Text of CfWI 2013 poster competition winners
1. The Primary Workforce - abstract The ATP model was introduced by the Yorkshire and the Humber Strategic Health Authority to: increase the numbers of primary care training placements available in General Practice across professions (in contrast to traditional undergraduate nurse training placements in community settings primarily with midwives and health visitors) promote inter-professional learning create a new model of training, where primary care providers have a critical mass of education and training expertise to support a number of placements for different practitioners and different stages of training at the same time. The ATP model was established in 2009 based on the existing approved GP Training Practice model. There are currently six ATP hubs, who have recruited in total 29 other training practices in a Hub and Spoke model. At the moment, ATP Hubs are focused on providing placements for undergraduate nursing students. This provides the broader system experience that is advantageous to all nurses, but also helps to address the regional shortage of Practice Nurses, who have traditionally gained experience in secondary care only and may not have seen practice nursing as a viable and/or desirable option as a first post. However, the ATP model can be flexed for other staff groups, to address future regional priorities, as was intended in the original pilot aims. HEYH has prioritised Primary and Community Care as one of its three priority themes for 2013/14:- The vast majority of patients first encounter NHS services in primary care settings and most on going care will be in the community rather than in acute settings There is a lack of sufficient numbers of GPs in some parts of the region Age profiles are high across primary and community care teams and so there is concern over the security of future supply The training route for practice nurses is unclear There is currently a lack of capacity to support training in primary and community care settings The ATP project directly addresses these themes
2. Using Logic Models to help improve the afterhours workforce in Inner North West Melbourne - abstract The need to sustain an adequate, appropriately qualified afterhours workforce is key to sustainable primary health care services and lowering emergency department presentations. Many of these health services experience shortages of health workers and high levels of staff turnover. A logic model is a tool to create a visual representation of theory, showing crucial linkages between the components of a program or phenomena. They can help us understand why something works; tell the story of a program quickly and visually; and help us identify the factors that need to be measured or understood. A logic model approach was used collaboratively by the Australian Health Workforce Institute and Inner North West Melbourne Medicare Local to help inform the afterhours workforce needed for Inner North West Melbourne. Using a logic model gave stakeholders the possibility to discuss and reach consensus about the assumptions being made about the future workforce i.e. the causal mechanisms and linkages between the context, inputs, strategies, outputs, and outcomes (see poster). This approach also allowed the Medicare Local to take a step back from the specifics of workforce planning and think clearly about their future workforce vision. Through completing this process, gaps in the workforce planning process were more easily seen. Workforce planners should use this tool to complement the workforce planning process, it will help: build understanding about the workforce trying to be created, transparency about the logic being used, it will help monitor progress, reveal assumptions being made that may have previously been hidden and promote communication amongst stakeholders.

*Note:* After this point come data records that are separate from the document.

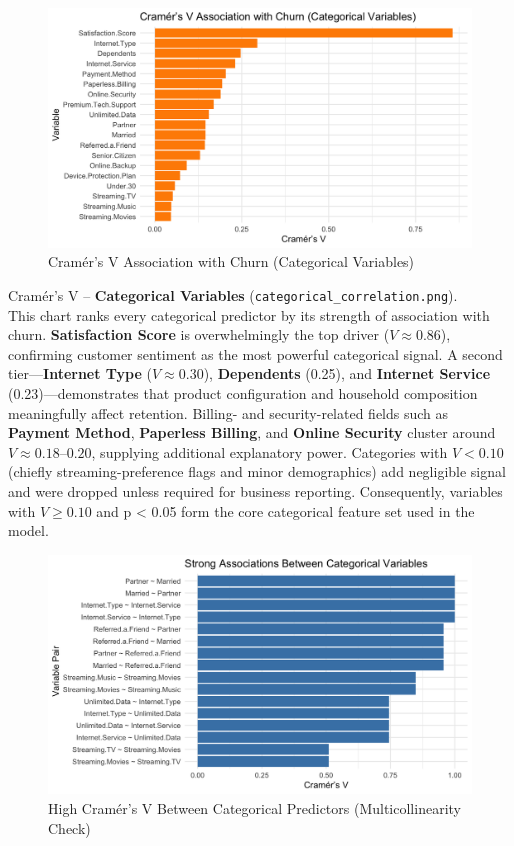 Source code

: \documentclass[
]{article}
\begin{document}
\begin{figure}

{\centering \includegraphics[width=0.85\linewidth]{glm_gam_plots/categorical_correlation} 

}

\caption{Cramér's V Association with Churn (Categorical Variables)}\label{fig:cat-corr-churn-img}
\end{figure}

Cramér's V -- \textbf{Categorical Variables}
(\texttt{categorical\_correlation.png}).\\
This chart ranks every categorical predictor by its strength of
association with churn. \textbf{Satisfaction Score} is overwhelmingly
the top driver (\(V \approx 0.86\)), confirming customer sentiment as
the most powerful categorical signal. A second tier---\textbf{Internet
Type} (\(V \approx 0.30\)), \textbf{Dependents} (0.25), and
\textbf{Internet Service} (0.23)---demonstrates that product
configuration and household composition meaningfully affect retention.
Billing- and security-related fields such as \textbf{Payment Method},
\textbf{Paperless Billing}, and \textbf{Online Security} cluster around
\(V \approx 0.18\)--\(0.20\), supplying additional explanatory power.
Categories with \(V < 0.10\) (chiefly streaming-preference flags and
minor demographics) add negligible signal and were dropped unless
required for business reporting. Consequently, variables with
\(V \geq 0.10\) and p \textless{} 0.05 form the core categorical feature
set used in the model.

\begin{figure}

{\centering \includegraphics[width=0.85\linewidth]{glm_gam_plots/cat_interior} 

}

\caption{High Cramér's V Between Categorical Predictors (Multicollinearity Check)}\label{fig:cat-interior-img}
\end{figure}
\end{document}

3. Maternity Insight - abstract Challenge: Birth rates are increasing coupled with a shortage of experienced midwives to deliver the service. How can we model the potential scenarios in a robust and evidenced based way? Answer: Maternity Insight. Maternity Insight is a web-based app designed to provide accessible, quick modelling of a maternity workforce for future years based on forecast birth rate and national standards. The approach is based on a simple 3 step process: 1. Entering current workforce numbers (with the option of adding adjustments for turnover, retirements, etc.) 2. Entering birth numbers for each site within your scenario 3. View the comparison of your existing current workforce vs. the workforce determined using the standards and assumptions built into the app. Other, more advanced functionality is also provided as an optional extra (e.g. configuring participation rates for different workforce groups, customising cost bandings, modelling based on birth intensity and localising the built in standards down to site level). Maternity Insight is currently being used in the reconfiguration of Maternity Services within the West Midlands. Three trusts are involved in this project where current and projected demand has been modelled against the current and future workforce. Maternity Insight has been used to highlight where there will be an over or under supply in the workforce, by job role, which will inform the workforce plan being developed for this project. Further modelling will include looking at the type of birth e.g. caesarean section, assisted delivery, normal delivery and what impact this will have in terms of the workforce required to deliver the service. A Neonatal Insight and Paediatric Insight app is also in development which will follow the same principles as Maternity Insight.